Syntax Error in SQL UPDATE Statement

[aw88750]

VIS, I receive this error Incorrect syntax near '('.
and this is my code
cmd.CommandText =
"UPDATE tblproduct SET (id='" & txtid.Text & "',productname='" & txtproductname.Text & "',quantity='" & txtquantity.Text & "',price='" & txtprice.Text & "')"

cmd.ExecuteNonQuery()
please help

 

[aw88750]

@pri1493



here is working insert statement
cn.Open()

cmd.CommandText =
"INSERT INTO tblproduct (productname,quantity,price) VALUES ('" & txtproductname.Text & "','" & txtquantity.Text & "','" & txtprice.Text & "')"

cmd.ExecuteNonQuery()

cn.Close()

 

[jmcilhinney]

Please don't hijack another, especially an old one, to ask an unrelated question. I have created a new thread for you. Please do so yourself in future.

As for the issue, if you look up the syntax for an UPDATE you will see that there are no parentheses used where you have used them.

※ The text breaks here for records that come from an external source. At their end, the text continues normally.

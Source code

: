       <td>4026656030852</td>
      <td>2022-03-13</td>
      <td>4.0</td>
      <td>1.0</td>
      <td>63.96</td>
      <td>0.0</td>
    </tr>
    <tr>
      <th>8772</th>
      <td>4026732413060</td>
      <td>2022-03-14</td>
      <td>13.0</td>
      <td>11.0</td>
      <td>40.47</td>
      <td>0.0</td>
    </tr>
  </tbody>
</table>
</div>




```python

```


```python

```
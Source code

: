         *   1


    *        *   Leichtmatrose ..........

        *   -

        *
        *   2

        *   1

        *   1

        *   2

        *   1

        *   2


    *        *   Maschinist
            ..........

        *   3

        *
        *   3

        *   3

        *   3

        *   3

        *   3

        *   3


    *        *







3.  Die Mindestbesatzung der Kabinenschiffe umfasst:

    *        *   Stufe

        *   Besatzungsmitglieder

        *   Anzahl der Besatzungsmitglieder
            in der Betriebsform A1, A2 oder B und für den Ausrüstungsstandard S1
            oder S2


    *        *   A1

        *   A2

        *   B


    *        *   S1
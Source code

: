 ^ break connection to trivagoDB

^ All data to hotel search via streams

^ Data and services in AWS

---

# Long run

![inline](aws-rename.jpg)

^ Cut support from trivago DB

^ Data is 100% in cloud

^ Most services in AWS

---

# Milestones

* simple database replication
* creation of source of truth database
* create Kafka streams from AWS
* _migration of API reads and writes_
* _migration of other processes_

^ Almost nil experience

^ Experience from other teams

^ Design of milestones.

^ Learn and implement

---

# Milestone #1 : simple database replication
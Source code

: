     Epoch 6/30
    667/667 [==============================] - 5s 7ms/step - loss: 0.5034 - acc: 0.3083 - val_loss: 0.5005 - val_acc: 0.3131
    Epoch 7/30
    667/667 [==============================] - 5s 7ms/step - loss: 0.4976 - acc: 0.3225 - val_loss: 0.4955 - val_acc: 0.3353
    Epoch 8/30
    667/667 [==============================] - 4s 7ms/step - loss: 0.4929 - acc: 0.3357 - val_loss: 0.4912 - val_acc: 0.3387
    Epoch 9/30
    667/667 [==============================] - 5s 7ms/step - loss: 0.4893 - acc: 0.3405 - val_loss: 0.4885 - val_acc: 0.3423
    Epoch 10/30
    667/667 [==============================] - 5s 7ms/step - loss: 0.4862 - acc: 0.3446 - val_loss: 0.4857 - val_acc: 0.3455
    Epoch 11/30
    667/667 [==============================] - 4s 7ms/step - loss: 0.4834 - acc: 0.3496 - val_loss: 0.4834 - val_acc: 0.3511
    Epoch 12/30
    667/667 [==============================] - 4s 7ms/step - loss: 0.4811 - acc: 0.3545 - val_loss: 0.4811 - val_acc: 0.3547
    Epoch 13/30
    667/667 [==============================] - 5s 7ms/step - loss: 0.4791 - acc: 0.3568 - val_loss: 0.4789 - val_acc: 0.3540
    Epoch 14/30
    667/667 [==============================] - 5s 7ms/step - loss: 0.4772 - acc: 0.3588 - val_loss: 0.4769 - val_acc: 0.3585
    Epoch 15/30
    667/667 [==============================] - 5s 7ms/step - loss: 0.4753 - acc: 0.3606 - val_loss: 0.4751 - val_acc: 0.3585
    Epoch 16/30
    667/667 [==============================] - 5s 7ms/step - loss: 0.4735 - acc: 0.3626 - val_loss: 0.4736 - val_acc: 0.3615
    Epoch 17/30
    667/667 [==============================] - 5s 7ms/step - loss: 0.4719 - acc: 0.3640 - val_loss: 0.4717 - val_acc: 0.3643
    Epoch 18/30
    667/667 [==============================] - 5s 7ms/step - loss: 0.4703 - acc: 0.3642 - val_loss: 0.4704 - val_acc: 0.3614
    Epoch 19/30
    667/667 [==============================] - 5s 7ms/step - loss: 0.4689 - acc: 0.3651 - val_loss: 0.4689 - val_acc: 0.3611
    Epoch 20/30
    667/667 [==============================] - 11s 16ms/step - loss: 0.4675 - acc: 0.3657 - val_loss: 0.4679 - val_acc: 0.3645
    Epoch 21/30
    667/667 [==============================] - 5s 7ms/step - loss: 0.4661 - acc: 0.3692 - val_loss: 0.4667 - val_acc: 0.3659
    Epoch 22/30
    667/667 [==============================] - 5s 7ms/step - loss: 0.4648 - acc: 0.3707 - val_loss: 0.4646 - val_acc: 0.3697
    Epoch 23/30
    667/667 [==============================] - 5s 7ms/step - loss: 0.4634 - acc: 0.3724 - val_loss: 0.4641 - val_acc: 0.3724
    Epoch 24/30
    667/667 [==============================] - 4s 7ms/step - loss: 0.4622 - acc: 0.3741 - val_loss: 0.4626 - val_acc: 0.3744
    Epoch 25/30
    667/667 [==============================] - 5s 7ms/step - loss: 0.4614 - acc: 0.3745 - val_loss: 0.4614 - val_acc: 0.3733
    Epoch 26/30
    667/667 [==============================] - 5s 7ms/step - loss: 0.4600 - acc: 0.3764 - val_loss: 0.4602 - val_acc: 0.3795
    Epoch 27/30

You have bigger issues though. You should never use string concatenation like that for SQL code. Follow the Blog link in my signature below and check out my post on Parameters In ADO.NET.

 

[aw88750]

Thanks jmcilhinney . please update my code and reply if possible . Regards A.Waheed

 

[aw88750]

I want to Click on datagrid view row and selected value show in textboxes, and after changing when I click on update button record will update . pls help I am new in vb.net

 

[aw88750]

Thanks sir this code is works

Dim strQuery = "UPDATE tblproduct SET productname='" & txtproductname.Text & "' , quantity= '" & txtquantity.Text & "' , price = '" & txtprice.Text & "' WHERE id ='" & txtid.Text & "' "

cmd =
New SqlCommand(strQuery, cn)

cn.Open()

cmd.ExecuteNonQuery()

cn.Close()


Regards,
A.Waheed

 

[jmcilhinney]

Thanks sir this code is works

Dim strQuery = "UPDATE tblproduct SET productname='" & txtproductname.Text & "' , quantity= '" & txtquantity.Text & "' , price = '" & txtprice.Text & "' WHERE id ='" & txtid.Text & "' "

cmd =
New SqlCommand(strQuery, cn)

cn.Open()

cmd.ExecuteNonQuery()

cn.Close()


Regards,
A.Waheed

You are still using string concatenation so, while that may work in the cases you're using, it has a number of problems that can lead to syntax errors or worse with certain data. I cannot recommend strongly enough that you do as suggested in my previous post and read my blog post on using parameters.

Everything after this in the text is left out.